▶ _Problem to work on_
Only lines with the string "subsection" are wanted. Pull them out of the data.

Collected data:
┄┄┄┄┄┄┄┄┄┄┄┄┄┄┄┄┄┄┄┄
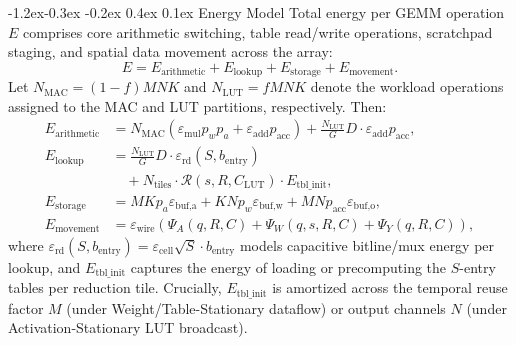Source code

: \documentclass[10pt,letterpaper,twocolumn]{article}
\makeatletter
\renewcommand\subsection{\@startsection{subsection}{2}{\z@}%
  {-1.2ex\@plus -0.3ex \@minus -0.2ex}%
  {0.4ex \@plus 0.1ex}%
  {\normalfont\normalsize\bfseries}}
\makeatother
\begin{document}
\subsection{Energy Model}
Total energy per GEMM operation $E$ comprises core arithmetic switching, table read/write operations, scratchpad staging, and spatial data movement across the array:
\begin{equation}
  E = E_{\text{arithmetic}} + E_{\text{lookup}} + E_{\text{storage}} + E_{\text{movement}}.
  \label{eq:energy_total}
\end{equation}
Let $N_{\text{MAC}} = (1 - f) M N K$ and $N_{\text{LUT}} = f M N K$ denote the workload operations assigned to the MAC and LUT partitions, respectively. Then:
\begin{align}
  E_{\text{arithmetic}} &= N_{\text{MAC}} \left( \varepsilon_{\text{mul}} p_w p_a + \varepsilon_{\text{add}} p_{\text{acc}} \right) + \frac{N_{\text{LUT}}}{G} D \cdot \varepsilon_{\text{add}} p_{\text{acc}}, \\
  E_{\text{lookup}}     &= \frac{N_{\text{LUT}}}{G} D \cdot \varepsilon_{\text{rd}}\!\left(S, b_{\text{entry}}\right) \nonumber \\
                        &\quad + N_{\text{tiles}} \cdot \mathcal{R}(s, R, C_{\text{LUT}}) \cdot E_{\text{tbl\_init}}, \\
  E_{\text{storage}}    &= M K p_a \varepsilon_{\text{buf,a}} + K N p_w \varepsilon_{\text{buf,w}} + M N p_{\text{acc}} \varepsilon_{\text{buf,o}}, \\
  E_{\text{movement}}   &= \varepsilon_{\text{wire}} \left( \Psi_A(q, R, C) + \Psi_W(q, s, R, C) + \Psi_Y(q, R, C) \right),
\end{align}
where $\varepsilon_{\text{rd}}(S, b_{\text{entry}}) = \varepsilon_{\text{cell}} \sqrt{S} \cdot b_{\text{entry}}$ models capacitive bitline/mux energy per lookup, and $E_{\text{tbl\_init}}$ captures the energy of loading or precomputing the $S$-entry tables per reduction tile. Crucially, $E_{\text{tbl\_init}}$ is amortized across the temporal reuse factor $M$ (under Weight/Table-Stationary dataflow) or output channels $N$ (under Activation-Stationary LUT broadcast).
\end{document}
┄┄┄┄┄┄┄┄┄┄┄┄┄┄┄┄┄┄┄┄
▶ _Result_
\renewcommand\subsection{\@startsection{subsection}{2}{\z@}%
\subsection{Energy Model}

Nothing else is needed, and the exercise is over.